- Problem statement -
Among the entries below, count the lines with "Google" in them and state the total without comment.

- Data shown -
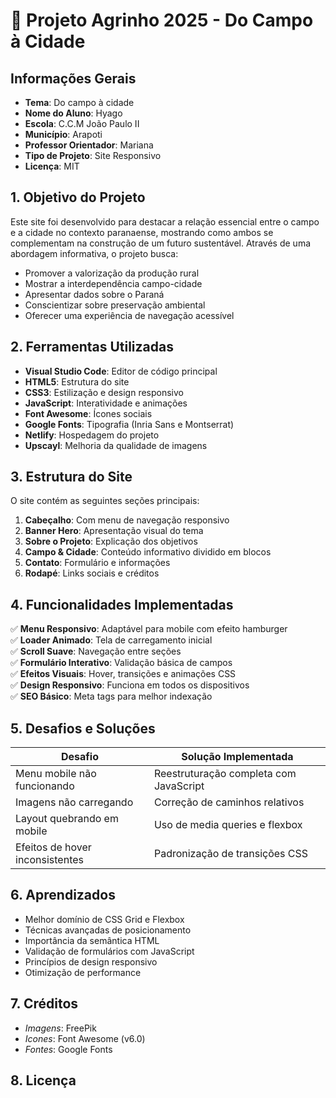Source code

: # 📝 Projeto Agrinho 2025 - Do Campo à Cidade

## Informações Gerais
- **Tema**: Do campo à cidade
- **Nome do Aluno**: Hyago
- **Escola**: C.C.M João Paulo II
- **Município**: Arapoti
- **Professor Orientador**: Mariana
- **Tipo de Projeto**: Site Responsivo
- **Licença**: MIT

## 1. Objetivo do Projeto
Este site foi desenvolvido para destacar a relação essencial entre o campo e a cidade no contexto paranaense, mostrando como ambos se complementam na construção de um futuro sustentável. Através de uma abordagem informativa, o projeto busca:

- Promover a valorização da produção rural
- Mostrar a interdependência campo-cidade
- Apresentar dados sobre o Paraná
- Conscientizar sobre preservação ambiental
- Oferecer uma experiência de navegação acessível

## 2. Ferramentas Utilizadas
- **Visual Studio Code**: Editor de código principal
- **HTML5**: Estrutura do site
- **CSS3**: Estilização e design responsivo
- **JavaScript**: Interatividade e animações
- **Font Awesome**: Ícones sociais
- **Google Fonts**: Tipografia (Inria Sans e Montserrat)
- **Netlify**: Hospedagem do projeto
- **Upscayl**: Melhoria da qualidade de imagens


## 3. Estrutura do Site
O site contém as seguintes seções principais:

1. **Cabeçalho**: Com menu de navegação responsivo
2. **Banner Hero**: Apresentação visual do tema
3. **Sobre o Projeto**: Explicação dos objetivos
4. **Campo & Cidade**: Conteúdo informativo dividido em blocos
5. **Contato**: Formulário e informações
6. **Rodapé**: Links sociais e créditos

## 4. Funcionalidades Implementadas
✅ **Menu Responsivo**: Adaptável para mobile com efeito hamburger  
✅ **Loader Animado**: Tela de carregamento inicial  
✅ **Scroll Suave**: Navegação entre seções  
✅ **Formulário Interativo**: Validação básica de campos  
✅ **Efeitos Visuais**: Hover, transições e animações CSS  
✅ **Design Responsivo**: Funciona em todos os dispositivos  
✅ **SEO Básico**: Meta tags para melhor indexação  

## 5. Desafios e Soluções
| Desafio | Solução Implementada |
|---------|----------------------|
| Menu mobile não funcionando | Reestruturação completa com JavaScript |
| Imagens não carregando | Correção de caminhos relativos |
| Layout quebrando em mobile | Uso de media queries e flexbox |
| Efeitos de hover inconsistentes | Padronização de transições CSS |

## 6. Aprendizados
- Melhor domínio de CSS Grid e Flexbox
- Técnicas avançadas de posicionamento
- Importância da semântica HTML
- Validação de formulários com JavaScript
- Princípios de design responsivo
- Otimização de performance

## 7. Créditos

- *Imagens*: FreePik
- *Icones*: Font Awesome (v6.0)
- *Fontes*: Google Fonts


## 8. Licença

- Exercise output -
2